L'ancien ambassadeur du Canada en Arabie saoudite, expulsé début août au début de la crise entre Riyad et Ottawa, a ouvertement critiqué pour la première fois mercredi la « diplomatie Twitter » de son propre pays envers le régime saoudien.

Dans une interview à la chaîne CBC, Dennis Horak assure qu'il n'a pas été consulté avant l'envoi d'un tweet du ministère canadien des Affaires étrangères qui a mis le feu aux poudres en appelant Riyad à remettre en liberté des militants des droits de l'homme récemment arrêtés.  

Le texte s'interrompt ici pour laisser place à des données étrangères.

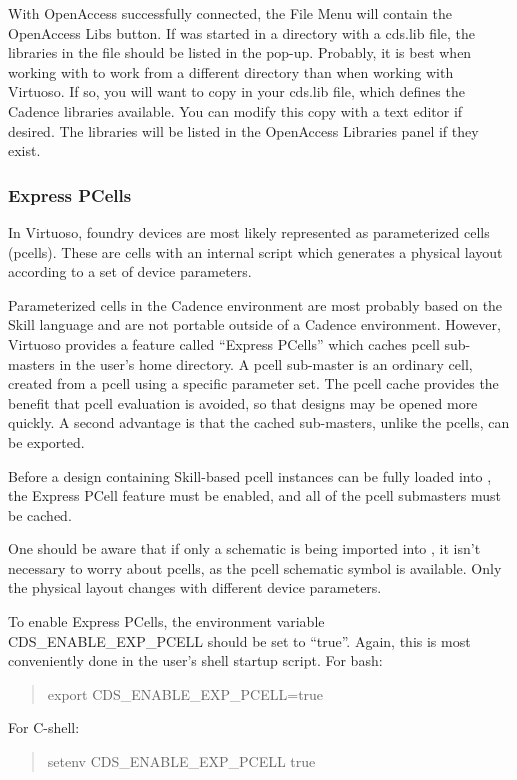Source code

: With OpenAccess successfully connected, the {\cb File Menu} will
contain the {\cb OpenAccess Libs} button.  If {\Xic} was started in a
directory with a {\vt cds.lib} file, the libraries in the file should
be listed in the pop-up.  Probably, it is best when working with
{\Xic} to work from a different directory than when working with
Virtuoso.  If so, you will want to copy in your {\vt cds.lib} file,
which defines the Cadence libraries available.  You can modify this
copy with a text editor if desired.  The libraries will be listed in
the {\cb OpenAccess Libraries} panel if they exist.

\subsubsection{Express PCells}

In Virtuoso, foundry devices are most likely represented as
parameterized cells (pcells).  These are cells with an internal script
which generates a physical layout according to a set of device
parameters.

Parameterized cells in the Cadence environment are most probably based
on the Skill language and are not portable outside of a Cadence
environment.  However, Virtuoso provides a feature called ``Express
PCells'' which caches pcell sub-masters in the user's home directory. 
A pcell sub-master is an ordinary cell, created from a pcell using a
specific parameter set.  The pcell cache provides the benefit that
pcell evaluation is avoided, so that designs may be opened more
quickly.  A second advantage is that the cached sub-masters, unlike
the pcells, can be exported.

Before a design containing Skill-based pcell instances can be fully
loaded into {\Xic}, the Express PCell feature must be enabled, and all
of the pcell submasters must be cached.

One should be aware that if only a schematic is being imported into
{\Xic}, it isn't necessary to worry about pcells, as the pcell
schematic symbol is available.  Only the physical layout changes with
different device parameters.

To enable Express PCells, the environment variable
{\et CDS\_ENABLE\_EXP\_PCELL} should be set to ``{\vt true}''.
Again, this is most conveniently done in the user's shell
startup script.  For {\vt bash}:
\begin{quote}
\vt export CDS\_ENABLE\_EXP\_PCELL=true
\end{quote}
For C-shell:
\begin{quote}
\vt setenv CDS\_ENABLE\_EXP\_PCELL true
\end{quote}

« Ce fut une très grosse surprise », a commenté l'ancien diplomate, aujourd'hui à la retraite. Interrogé sur cette « diplomatie Twitter », M. Horak reconnaît « ne pas en être fan ».

Ce tweet, traduit en arabe, avait provoqué la colère des autorités saoudiennes. Celles-ci avaient immédiatement réagi en annonçant l'expulsion de l'ambassadeur du Canada, en gelant tout nouveau commerce ou investissement avec ce pays et en ordonnant le départ des étudiants saoudiens au Canada.

« Je crois que nous sommes allés trop loin », juge-t-il aujourd'hui, tout en estimant que l'Arabie saoudite avait « surréagi » après ce tweet.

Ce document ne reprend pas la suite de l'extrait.